● **ASSIGNMENT**:
With the line containing "- **i** è un indice" as the start and the line containing "### Android/Java" as the end, transcribe that span of the entries below exactly, including both.

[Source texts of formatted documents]
::::

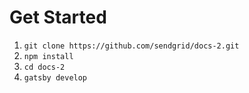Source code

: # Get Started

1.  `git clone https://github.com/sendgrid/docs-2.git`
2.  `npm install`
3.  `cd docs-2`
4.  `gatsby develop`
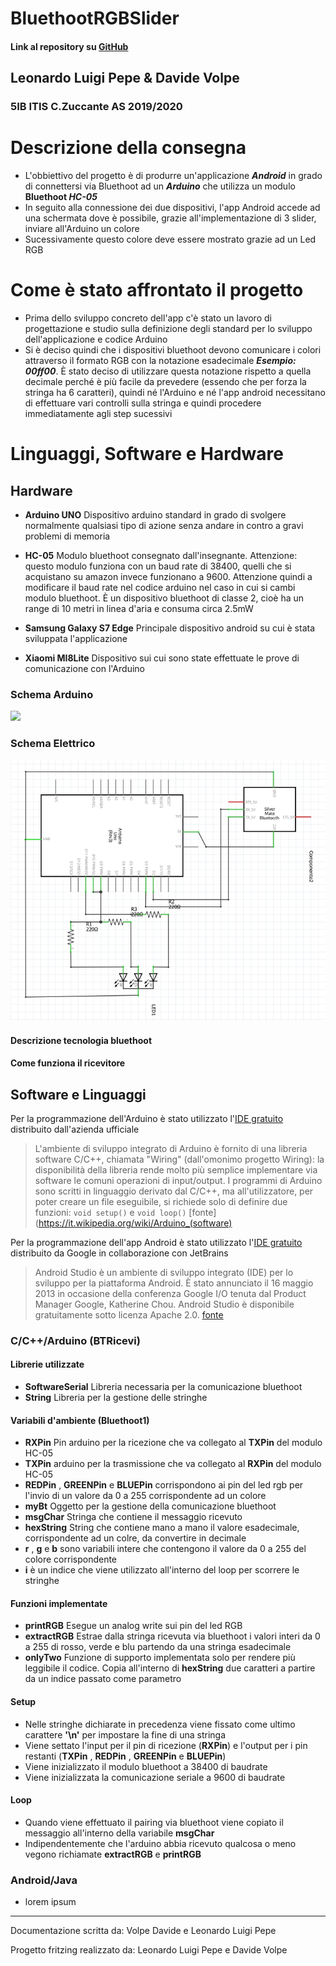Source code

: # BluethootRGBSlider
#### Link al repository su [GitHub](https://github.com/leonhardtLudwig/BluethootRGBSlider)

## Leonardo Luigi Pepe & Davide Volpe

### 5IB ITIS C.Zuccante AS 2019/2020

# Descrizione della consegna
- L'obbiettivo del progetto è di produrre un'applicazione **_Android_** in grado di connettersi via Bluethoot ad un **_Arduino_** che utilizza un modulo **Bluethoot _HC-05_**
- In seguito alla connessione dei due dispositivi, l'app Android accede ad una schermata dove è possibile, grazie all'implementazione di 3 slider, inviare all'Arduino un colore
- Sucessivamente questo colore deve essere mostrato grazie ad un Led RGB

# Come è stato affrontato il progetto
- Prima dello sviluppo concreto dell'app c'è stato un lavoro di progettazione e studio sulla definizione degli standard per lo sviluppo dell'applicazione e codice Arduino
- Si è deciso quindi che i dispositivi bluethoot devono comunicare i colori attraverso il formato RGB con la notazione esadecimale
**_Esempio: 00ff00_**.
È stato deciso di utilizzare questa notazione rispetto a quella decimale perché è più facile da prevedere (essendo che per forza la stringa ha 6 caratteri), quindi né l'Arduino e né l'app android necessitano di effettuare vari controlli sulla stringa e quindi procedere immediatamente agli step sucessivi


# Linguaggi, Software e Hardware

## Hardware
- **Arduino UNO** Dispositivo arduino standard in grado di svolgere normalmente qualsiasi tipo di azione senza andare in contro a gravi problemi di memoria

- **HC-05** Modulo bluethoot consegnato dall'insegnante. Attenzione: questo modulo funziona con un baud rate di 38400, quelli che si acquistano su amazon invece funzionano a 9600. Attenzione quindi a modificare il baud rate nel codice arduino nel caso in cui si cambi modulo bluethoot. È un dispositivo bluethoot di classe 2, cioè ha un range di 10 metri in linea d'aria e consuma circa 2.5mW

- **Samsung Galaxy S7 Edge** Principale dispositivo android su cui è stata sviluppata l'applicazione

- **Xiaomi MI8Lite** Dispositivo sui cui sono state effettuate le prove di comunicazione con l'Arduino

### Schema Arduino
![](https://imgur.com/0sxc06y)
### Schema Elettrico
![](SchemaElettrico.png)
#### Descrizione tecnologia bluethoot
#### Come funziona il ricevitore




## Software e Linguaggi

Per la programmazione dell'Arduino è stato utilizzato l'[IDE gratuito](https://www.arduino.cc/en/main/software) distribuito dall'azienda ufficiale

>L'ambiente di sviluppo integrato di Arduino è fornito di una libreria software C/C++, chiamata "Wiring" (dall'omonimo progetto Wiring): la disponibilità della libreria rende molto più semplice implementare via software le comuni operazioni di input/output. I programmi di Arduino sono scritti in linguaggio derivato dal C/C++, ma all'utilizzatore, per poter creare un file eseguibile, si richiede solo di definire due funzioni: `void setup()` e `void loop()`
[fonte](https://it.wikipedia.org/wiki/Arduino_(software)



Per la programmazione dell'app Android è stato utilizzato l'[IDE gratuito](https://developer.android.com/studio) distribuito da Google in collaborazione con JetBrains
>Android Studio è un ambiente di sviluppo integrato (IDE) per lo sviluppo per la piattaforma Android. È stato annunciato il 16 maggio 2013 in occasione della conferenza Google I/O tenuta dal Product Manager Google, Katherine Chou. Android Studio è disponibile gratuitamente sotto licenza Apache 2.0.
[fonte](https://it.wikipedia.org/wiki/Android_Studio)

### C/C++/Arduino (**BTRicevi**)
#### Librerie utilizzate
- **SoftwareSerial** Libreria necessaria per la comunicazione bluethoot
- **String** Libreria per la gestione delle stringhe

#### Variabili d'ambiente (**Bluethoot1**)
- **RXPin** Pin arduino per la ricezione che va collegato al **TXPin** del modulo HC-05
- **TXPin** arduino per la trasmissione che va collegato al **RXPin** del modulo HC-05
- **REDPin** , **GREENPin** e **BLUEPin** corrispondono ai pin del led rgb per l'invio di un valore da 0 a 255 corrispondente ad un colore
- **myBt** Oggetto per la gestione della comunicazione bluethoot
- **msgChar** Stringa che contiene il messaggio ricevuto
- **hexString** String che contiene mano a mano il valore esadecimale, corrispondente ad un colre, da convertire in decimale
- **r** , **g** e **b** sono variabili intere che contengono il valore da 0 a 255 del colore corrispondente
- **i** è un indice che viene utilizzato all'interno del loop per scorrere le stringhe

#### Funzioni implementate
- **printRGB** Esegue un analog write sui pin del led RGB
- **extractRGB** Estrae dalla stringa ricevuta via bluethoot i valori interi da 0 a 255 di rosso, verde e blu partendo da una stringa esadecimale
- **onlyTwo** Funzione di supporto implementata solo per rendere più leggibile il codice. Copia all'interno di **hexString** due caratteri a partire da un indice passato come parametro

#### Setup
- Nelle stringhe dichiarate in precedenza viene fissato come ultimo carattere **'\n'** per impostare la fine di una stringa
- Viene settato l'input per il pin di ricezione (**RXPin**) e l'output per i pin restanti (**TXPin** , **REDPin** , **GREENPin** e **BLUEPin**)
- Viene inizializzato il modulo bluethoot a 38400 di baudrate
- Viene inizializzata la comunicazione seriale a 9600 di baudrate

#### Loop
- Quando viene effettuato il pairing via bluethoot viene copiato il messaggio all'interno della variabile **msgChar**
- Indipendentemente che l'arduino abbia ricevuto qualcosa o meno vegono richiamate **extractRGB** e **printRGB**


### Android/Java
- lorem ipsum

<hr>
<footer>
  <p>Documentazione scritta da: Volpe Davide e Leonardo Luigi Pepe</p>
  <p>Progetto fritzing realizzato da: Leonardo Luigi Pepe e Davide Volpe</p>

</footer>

::::

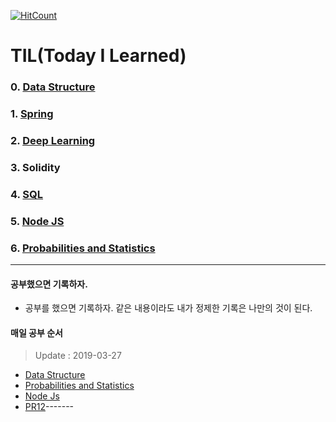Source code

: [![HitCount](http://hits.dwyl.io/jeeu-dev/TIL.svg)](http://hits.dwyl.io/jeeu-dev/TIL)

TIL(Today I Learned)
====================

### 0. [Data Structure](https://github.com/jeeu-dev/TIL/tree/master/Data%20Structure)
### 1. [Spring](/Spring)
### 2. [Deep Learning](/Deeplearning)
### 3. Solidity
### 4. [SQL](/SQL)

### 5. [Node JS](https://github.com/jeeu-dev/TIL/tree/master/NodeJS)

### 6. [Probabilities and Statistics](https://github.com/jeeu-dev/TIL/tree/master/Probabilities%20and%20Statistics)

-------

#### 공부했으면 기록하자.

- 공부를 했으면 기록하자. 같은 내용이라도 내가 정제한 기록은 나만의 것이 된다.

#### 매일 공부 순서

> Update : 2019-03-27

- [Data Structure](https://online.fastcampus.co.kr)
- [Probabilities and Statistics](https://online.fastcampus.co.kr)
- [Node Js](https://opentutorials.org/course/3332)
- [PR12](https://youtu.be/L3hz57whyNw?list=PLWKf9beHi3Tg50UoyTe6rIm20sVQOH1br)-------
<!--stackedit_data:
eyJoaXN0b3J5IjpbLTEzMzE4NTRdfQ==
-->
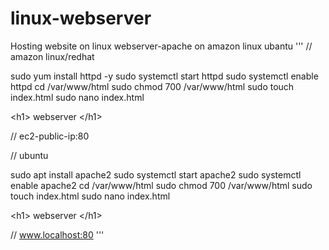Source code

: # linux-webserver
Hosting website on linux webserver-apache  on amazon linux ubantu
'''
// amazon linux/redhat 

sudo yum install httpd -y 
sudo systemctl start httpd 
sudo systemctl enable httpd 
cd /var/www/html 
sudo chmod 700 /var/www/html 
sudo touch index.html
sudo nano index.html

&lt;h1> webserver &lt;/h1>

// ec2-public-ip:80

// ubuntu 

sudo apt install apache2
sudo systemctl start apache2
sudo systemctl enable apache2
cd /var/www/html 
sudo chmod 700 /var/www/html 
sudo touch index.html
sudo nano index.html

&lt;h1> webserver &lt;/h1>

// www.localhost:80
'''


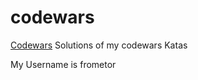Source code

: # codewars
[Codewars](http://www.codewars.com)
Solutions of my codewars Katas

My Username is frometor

::::

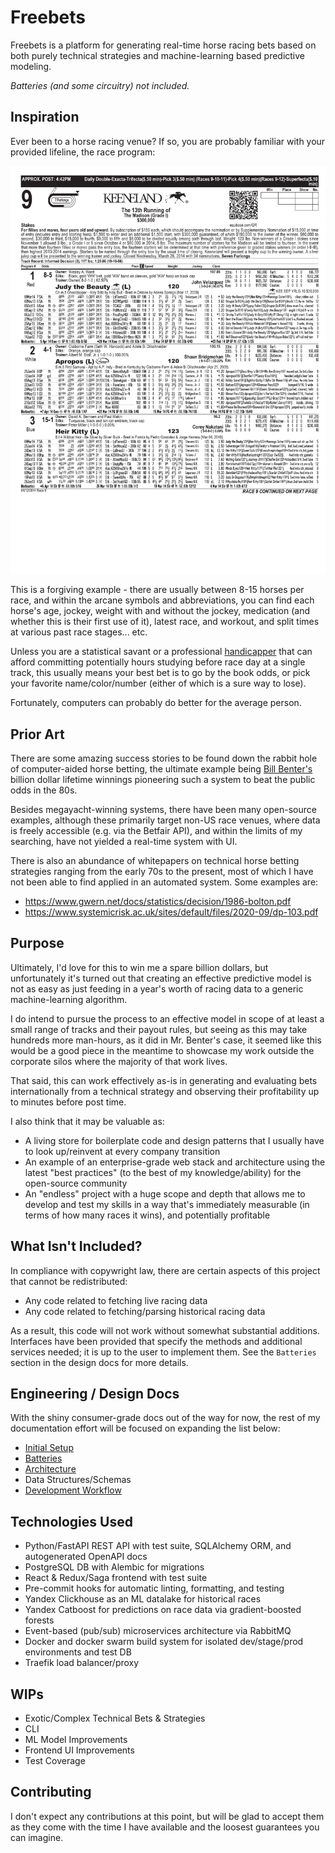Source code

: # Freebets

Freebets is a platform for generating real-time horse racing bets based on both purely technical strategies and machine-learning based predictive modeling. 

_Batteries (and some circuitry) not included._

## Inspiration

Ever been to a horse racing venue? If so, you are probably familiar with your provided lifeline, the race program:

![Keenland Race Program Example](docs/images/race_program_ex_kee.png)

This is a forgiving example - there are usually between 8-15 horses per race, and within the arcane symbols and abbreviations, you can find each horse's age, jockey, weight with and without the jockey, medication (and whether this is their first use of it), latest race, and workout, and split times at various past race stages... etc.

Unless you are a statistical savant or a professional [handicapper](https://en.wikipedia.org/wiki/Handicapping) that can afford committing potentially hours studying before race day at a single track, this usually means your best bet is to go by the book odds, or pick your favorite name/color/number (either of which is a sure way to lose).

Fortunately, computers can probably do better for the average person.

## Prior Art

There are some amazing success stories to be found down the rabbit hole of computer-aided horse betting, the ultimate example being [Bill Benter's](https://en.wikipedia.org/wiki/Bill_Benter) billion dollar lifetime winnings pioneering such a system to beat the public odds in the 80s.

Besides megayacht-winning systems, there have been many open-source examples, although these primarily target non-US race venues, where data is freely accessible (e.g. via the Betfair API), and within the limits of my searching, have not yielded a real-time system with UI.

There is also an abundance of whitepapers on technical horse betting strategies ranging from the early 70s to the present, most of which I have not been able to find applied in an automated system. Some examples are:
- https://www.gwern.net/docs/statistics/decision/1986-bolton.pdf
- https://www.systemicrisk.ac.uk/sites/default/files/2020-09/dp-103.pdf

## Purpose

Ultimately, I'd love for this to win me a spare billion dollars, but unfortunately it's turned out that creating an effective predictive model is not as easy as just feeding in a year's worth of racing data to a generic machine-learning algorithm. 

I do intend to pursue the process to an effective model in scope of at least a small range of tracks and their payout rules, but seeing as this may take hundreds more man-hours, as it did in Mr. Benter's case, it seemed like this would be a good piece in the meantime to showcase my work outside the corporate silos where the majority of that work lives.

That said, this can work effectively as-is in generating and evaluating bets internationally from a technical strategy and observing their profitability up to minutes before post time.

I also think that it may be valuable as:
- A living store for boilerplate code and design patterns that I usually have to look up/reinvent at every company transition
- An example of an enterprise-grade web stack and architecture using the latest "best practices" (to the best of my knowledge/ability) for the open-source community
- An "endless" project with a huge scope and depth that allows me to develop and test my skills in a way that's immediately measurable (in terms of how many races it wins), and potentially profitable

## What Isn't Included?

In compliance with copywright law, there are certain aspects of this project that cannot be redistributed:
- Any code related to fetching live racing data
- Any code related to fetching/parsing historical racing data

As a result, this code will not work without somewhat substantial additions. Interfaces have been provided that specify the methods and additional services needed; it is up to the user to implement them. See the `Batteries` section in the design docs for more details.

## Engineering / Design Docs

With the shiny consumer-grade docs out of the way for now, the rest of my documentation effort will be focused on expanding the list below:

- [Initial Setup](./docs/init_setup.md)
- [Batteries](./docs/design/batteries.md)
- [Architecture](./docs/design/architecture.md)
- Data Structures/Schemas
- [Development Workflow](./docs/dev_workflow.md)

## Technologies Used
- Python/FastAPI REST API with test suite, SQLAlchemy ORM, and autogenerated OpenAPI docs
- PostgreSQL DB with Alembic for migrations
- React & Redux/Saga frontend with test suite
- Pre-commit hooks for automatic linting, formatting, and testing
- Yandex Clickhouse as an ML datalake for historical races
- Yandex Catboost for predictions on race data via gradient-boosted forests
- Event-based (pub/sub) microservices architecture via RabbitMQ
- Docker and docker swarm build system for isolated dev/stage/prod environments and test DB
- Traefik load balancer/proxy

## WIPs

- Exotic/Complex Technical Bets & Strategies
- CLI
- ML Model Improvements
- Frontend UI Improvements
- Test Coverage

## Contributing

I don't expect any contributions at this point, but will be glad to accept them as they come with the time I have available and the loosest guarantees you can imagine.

::::

● **SOLUTION FOR THIS PROBLEM**:
- **i** è un indice che viene utilizzato all'interno del loop per scorrere le stringhe

#### Funzioni implementate
- **printRGB** Esegue un analog write sui pin del led RGB
- **extractRGB** Estrae dalla stringa ricevuta via bluethoot i valori interi da 0 a 255 di rosso, verde e blu partendo da una stringa esadecimale
- **onlyTwo** Funzione di supporto implementata solo per rendere più leggibile il codice. Copia all'interno di **hexString** due caratteri a partire da un indice passato come parametro

#### Setup
- Nelle stringhe dichiarate in precedenza viene fissato come ultimo carattere **'\n'** per impostare la fine di una stringa
- Viene settato l'input per il pin di ricezione (**RXPin**) e l'output per i pin restanti (**TXPin** , **REDPin** , **GREENPin** e **BLUEPin**)
- Viene inizializzato il modulo bluethoot a 38400 di baudrate
- Viene inizializzata la comunicazione seriale a 9600 di baudrate

#### Loop
- Quando viene effettuato il pairing via bluethoot viene copiato il messaggio all'interno della variabile **msgChar**
- Indipendentemente che l'arduino abbia ricevuto qualcosa o meno vegono richiamate **extractRGB** e **printRGB**


### Android/Java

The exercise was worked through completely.